*THE TASK*:
A single number is needed: how many lines of the data below contain "color".

*DATA FOR THIS TASK*:
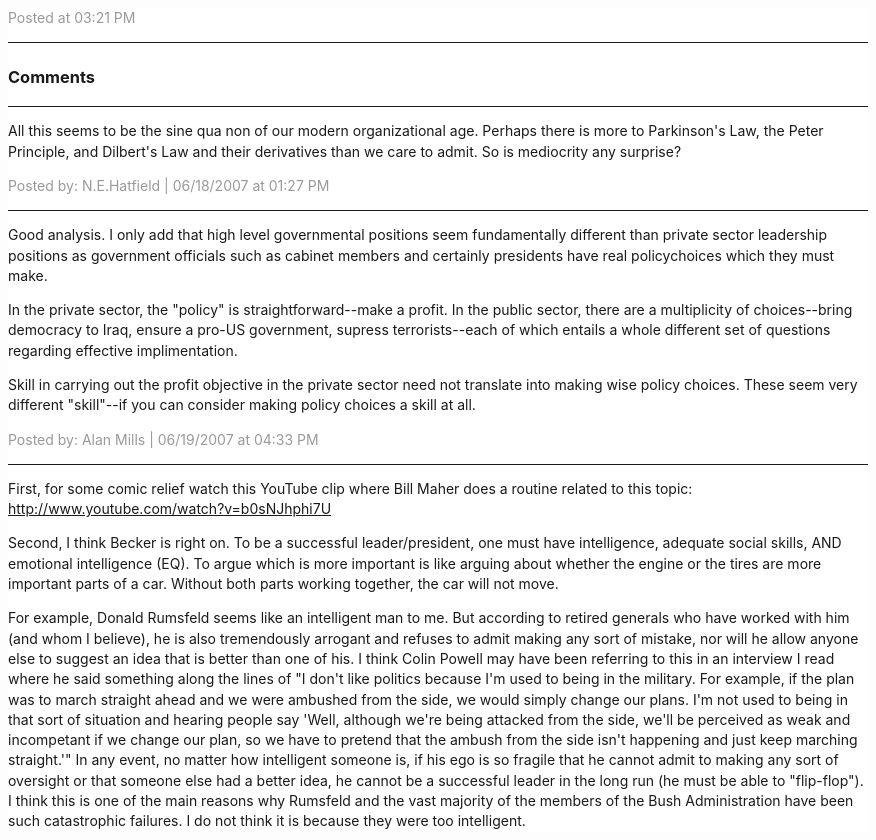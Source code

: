 <span style="color:#999">Posted at 03:21 PM</span>



---

### Comments

---

All this seems to be the sine qua non of our modern organizational age. Perhaps there is more to Parkinson's Law, the Peter Principle, and Dilbert's Law and their derivatives than we care to admit. So is mediocrity any surprise?

<span style="color:#999">Posted by: N.E.Hatfield | 06/18/2007 at 01:27 PM</span>

---

Good analysis. I only add that high level governmental positions seem fundamentally different than private sector leadership positions as government officials such as cabinet members and certainly presidents have real policychoices which they must make. 

In the private sector, the "policy" is straightforward--make a profit. In the public sector, there are a multiplicity of choices--bring democracy to Iraq, ensure a pro-US government, supress terrorists--each of which entails a whole different set of questions regarding effective implimentation.

Skill in carrying out the profit objective in the private sector need not translate into making wise policy choices. These seem very different "skill"--if you can consider making policy choices a skill at all.

<span style="color:#999">Posted by: Alan Mills | 06/19/2007 at 04:33 PM</span>

---

First, for some comic relief watch this YouTube clip where Bill Maher does a routine related to this topic: http://www.youtube.com/watch?v=b0sNJhphi7U

Second, I think Becker is right on. To be a successful leader/president, one must have intelligence, adequate social skills, AND emotional intelligence (EQ). To argue which is more important is like arguing about whether the engine or the tires are more important parts of a car. Without both parts working together, the car will not move.

For example, Donald Rumsfeld seems like an intelligent man to me. But according to retired generals who have worked with him (and whom I believe), he is also tremendously arrogant and refuses to admit making any sort of mistake, nor will he allow anyone else to suggest an idea that is better than one of his. I think Colin Powell may have been referring to this in an interview I read where he said something along the lines of "I don't like politics because I'm used to being in the military. For example, if the plan was to march straight ahead and we were ambushed from the side, we would simply change our plans. I'm not used to being in that sort of situation and hearing people say 'Well, although we're being attacked from the side, we'll be perceived as weak and incompetant if we change our plan, so we have to pretend that the ambush from the side isn't happening and just keep marching straight.'"
In any event, no matter how intelligent someone is, if his ego is so fragile that he cannot admit to making any sort of oversight or that someone else had a better idea, he cannot be a successful leader in the long run (he must be able to "flip-flop"). I think this is one of the main reasons why Rumsfeld and the vast majority of the members of the Bush Administration have been such catastrophic failures. I do not think it is because they were too intelligent.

*EXERCISE OUTPUT*:
3